In this ever-increasing age of digital distraction and obsession, Vashon resident Barbara Dusty Gustafson is offering a timeless alternative: a Vashon scavenger or treasure hunt. Her recently published book, “Treasures of Vashon-Maury Island, A Photographic Scavenger Hunt for All Ages,” is intended to be an enjoyable interactive pursuit that has nothing to do with smart phones.
“The whole idea is to have fun for all ages, to test their mettle to find or know these things about Vashon,” Gustafson said. “I am a Luddite; it distresses me to see everyone engaged with their phone. This is my attempt to get folks to look around.”
Gustafson’s book is just the playful impetus to do so. Loaded with her photographs of beloved Vashon icons, the book also features little-known island treasures.
On the even-numbered pages of the spiral bound book are an array of colorful images of unidentified objects or places — all Vashon treasures — taken in the same area. The odd pages reveal their location along with a bit of information. A map of Vashon with a key that identifies each photograph are located at the back of the book.
Like Gustafson’s first book, “Vashon ABCs: An Exploration of Shore Life,” her second book has an educational and environmental bent as well, which is no big surprise coming from a life-long, independent educator.

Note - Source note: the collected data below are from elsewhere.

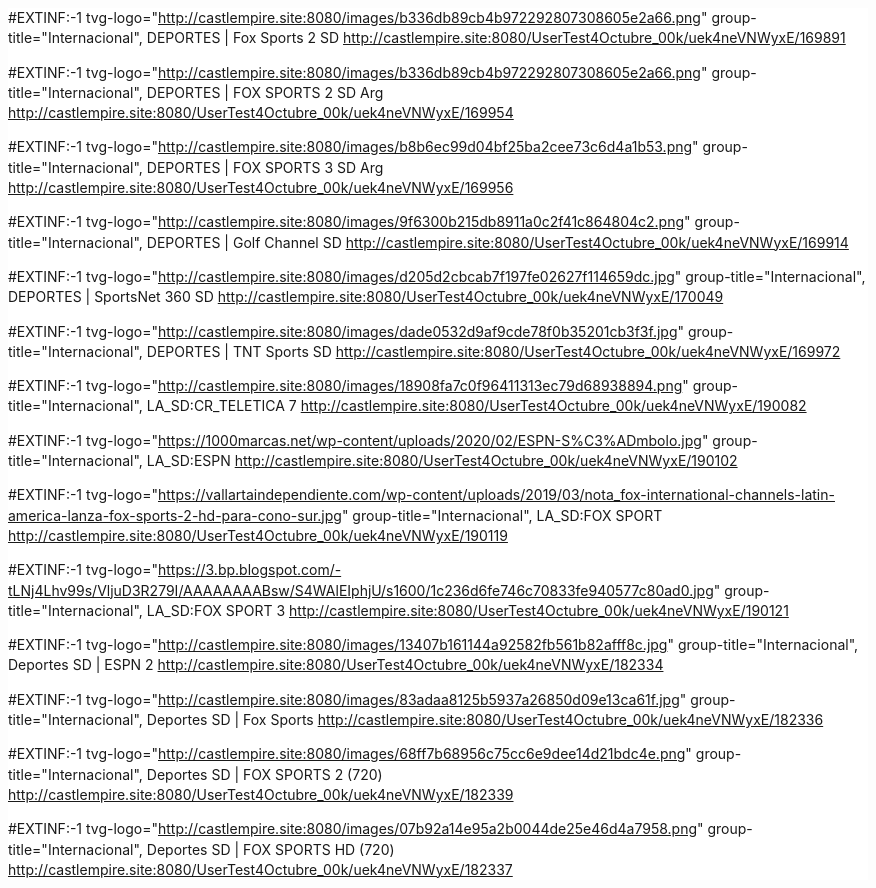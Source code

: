 #EXTINF:-1 tvg-logo="http://castlempire.site:8080/images/b336db89cb4b972292807308605e2a66.png" group-title="Internacional", DEPORTES | Fox Sports 2 SD
http://castlempire.site:8080/UserTest4Octubre_00k/uek4neVNWyxE/169891

#EXTINF:-1 tvg-logo="http://castlempire.site:8080/images/b336db89cb4b972292807308605e2a66.png" group-title="Internacional", DEPORTES | FOX SPORTS 2 SD Arg
http://castlempire.site:8080/UserTest4Octubre_00k/uek4neVNWyxE/169954

#EXTINF:-1 tvg-logo="http://castlempire.site:8080/images/b8b6ec99d04bf25ba2cee73c6d4a1b53.png" group-title="Internacional", DEPORTES | FOX SPORTS 3 SD Arg
http://castlempire.site:8080/UserTest4Octubre_00k/uek4neVNWyxE/169956

#EXTINF:-1 tvg-logo="http://castlempire.site:8080/images/9f6300b215db8911a0c2f41c864804c2.png" group-title="Internacional", DEPORTES | Golf Channel SD
http://castlempire.site:8080/UserTest4Octubre_00k/uek4neVNWyxE/169914

#EXTINF:-1 tvg-logo="http://castlempire.site:8080/images/d205d2cbcab7f197fe02627f114659dc.jpg" group-title="Internacional", DEPORTES | SportsNet 360 SD
http://castlempire.site:8080/UserTest4Octubre_00k/uek4neVNWyxE/170049

#EXTINF:-1 tvg-logo="http://castlempire.site:8080/images/dade0532d9af9cde78f0b35201cb3f3f.jpg" group-title="Internacional", DEPORTES | TNT Sports SD
http://castlempire.site:8080/UserTest4Octubre_00k/uek4neVNWyxE/169972

#EXTINF:-1 tvg-logo="http://castlempire.site:8080/images/18908fa7c0f96411313ec79d68938894.png" group-title="Internacional", LA_SD:CR_TELETICA 7
http://castlempire.site:8080/UserTest4Octubre_00k/uek4neVNWyxE/190082

#EXTINF:-1 tvg-logo="https://1000marcas.net/wp-content/uploads/2020/02/ESPN-S%C3%ADmbolo.jpg" group-title="Internacional", LA_SD:ESPN
http://castlempire.site:8080/UserTest4Octubre_00k/uek4neVNWyxE/190102

#EXTINF:-1 tvg-logo="https://vallartaindependiente.com/wp-content/uploads/2019/03/nota_fox-international-channels-latin-america-lanza-fox-sports-2-hd-para-cono-sur.jpg" group-title="Internacional", LA_SD:FOX SPORT
http://castlempire.site:8080/UserTest4Octubre_00k/uek4neVNWyxE/190119

#EXTINF:-1 tvg-logo="https://3.bp.blogspot.com/-tLNj4Lhv99s/VljuD3R279I/AAAAAAAABsw/S4WAlEIphjU/s1600/1c236d6fe746c70833fe940577c80ad0.jpg" group-title="Internacional", LA_SD:FOX SPORT 3
http://castlempire.site:8080/UserTest4Octubre_00k/uek4neVNWyxE/190121

#EXTINF:-1 tvg-logo="http://castlempire.site:8080/images/13407b161144a92582fb561b82afff8c.jpg" group-title="Internacional", Deportes SD | ESPN 2
http://castlempire.site:8080/UserTest4Octubre_00k/uek4neVNWyxE/182334

#EXTINF:-1 tvg-logo="http://castlempire.site:8080/images/83adaa8125b5937a26850d09e13ca61f.jpg" group-title="Internacional", Deportes SD | Fox Sports
http://castlempire.site:8080/UserTest4Octubre_00k/uek4neVNWyxE/182336

#EXTINF:-1 tvg-logo="http://castlempire.site:8080/images/68ff7b68956c75cc6e9dee14d21bdc4e.png" group-title="Internacional", Deportes SD | FOX SPORTS 2 (720)
http://castlempire.site:8080/UserTest4Octubre_00k/uek4neVNWyxE/182339

#EXTINF:-1 tvg-logo="http://castlempire.site:8080/images/07b92a14e95a2b0044de25e46d4a7958.png" group-title="Internacional", Deportes SD | FOX SPORTS HD (720)
http://castlempire.site:8080/UserTest4Octubre_00k/uek4neVNWyxE/182337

Gustafson’s focus for the past 20 years has been as a science teacher working with Family-Link, the island’s private and public schools and many of the island’s nonprofits. She’s also an artist known for her artful baskets and was a commissioned artist for one of Vashon Center for the Arts’ auctions.

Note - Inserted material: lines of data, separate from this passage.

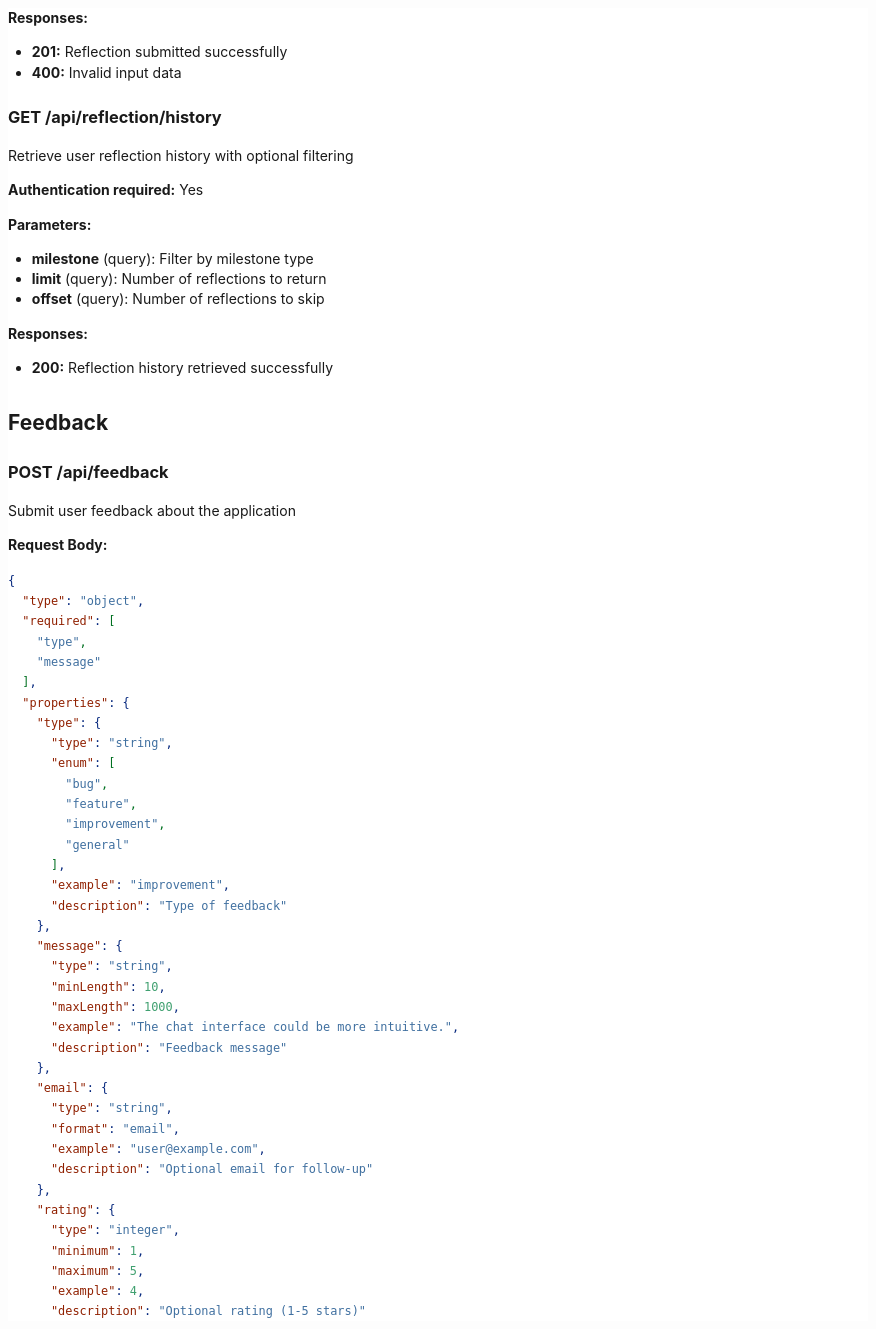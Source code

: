 **Responses:**

- **201:** Reflection submitted successfully
- **400:** Invalid input data

### GET /api/reflection/history

Retrieve user reflection history with optional filtering

**Authentication required:** Yes

**Parameters:**

- **milestone** (query): Filter by milestone type
- **limit** (query): Number of reflections to return
- **offset** (query): Number of reflections to skip

**Responses:**

- **200:** Reflection history retrieved successfully

## Feedback

### POST /api/feedback

Submit user feedback about the application

**Request Body:**

```json
{
  "type": "object",
  "required": [
    "type",
    "message"
  ],
  "properties": {
    "type": {
      "type": "string",
      "enum": [
        "bug",
        "feature",
        "improvement",
        "general"
      ],
      "example": "improvement",
      "description": "Type of feedback"
    },
    "message": {
      "type": "string",
      "minLength": 10,
      "maxLength": 1000,
      "example": "The chat interface could be more intuitive.",
      "description": "Feedback message"
    },
    "email": {
      "type": "string",
      "format": "email",
      "example": "user@example.com",
      "description": "Optional email for follow-up"
    },
    "rating": {
      "type": "integer",
      "minimum": 1,
      "maximum": 5,
      "example": 4,
      "description": "Optional rating (1-5 stars)"
```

Lately, the multi-talented author, who’s also worked at Vashon Bookshop for seven years, has been teaching second-graders at Chautauqua to weave baskets using the Native “watch and copy” technique. She arrives dressed as an elder, dims the lights and begins to tell stories as she weaves. The effect has been startling.
“I never had to tell them what to do. They quietly watch my hands,” she said. “I give them the materials, and they start to weave. It has been life changing as an educator. As a science teacher, it is all about questions and answers.”
That same awareness brought about by looking seems to inform Gustafson’s work. She’s both walked and kayaked around the island, always with camera in tow, taking images that are uniquely Vashon. When the community care center asked her to present slide shows for the residents, Gustafson realized many didn’t know much know about Vashon, having moved here because their children live on the island. They don’t experience the island, she said, so she brought the island to them in the form of her photographs, many of which are in the book.
It’s been fun, she said, to hear reactions to the images.
“I’ve met new islanders who say, ‘I’ve seen all these things,’ while some older folks have not,” she said. I’m an educator so I realized I could use the photos to whet appetites. The island is the treasure, but it is full of small treasures that we often just drive by. We are so lucky to be here. My hope is that the book can be a way to have fun and enjoy the natural environment and peacefulness of Vashon.”
“Treasures of Vashon-Maury Island” is $18 and sold at Vashon Bookshop, Vashon Pharmacy and Thriftway.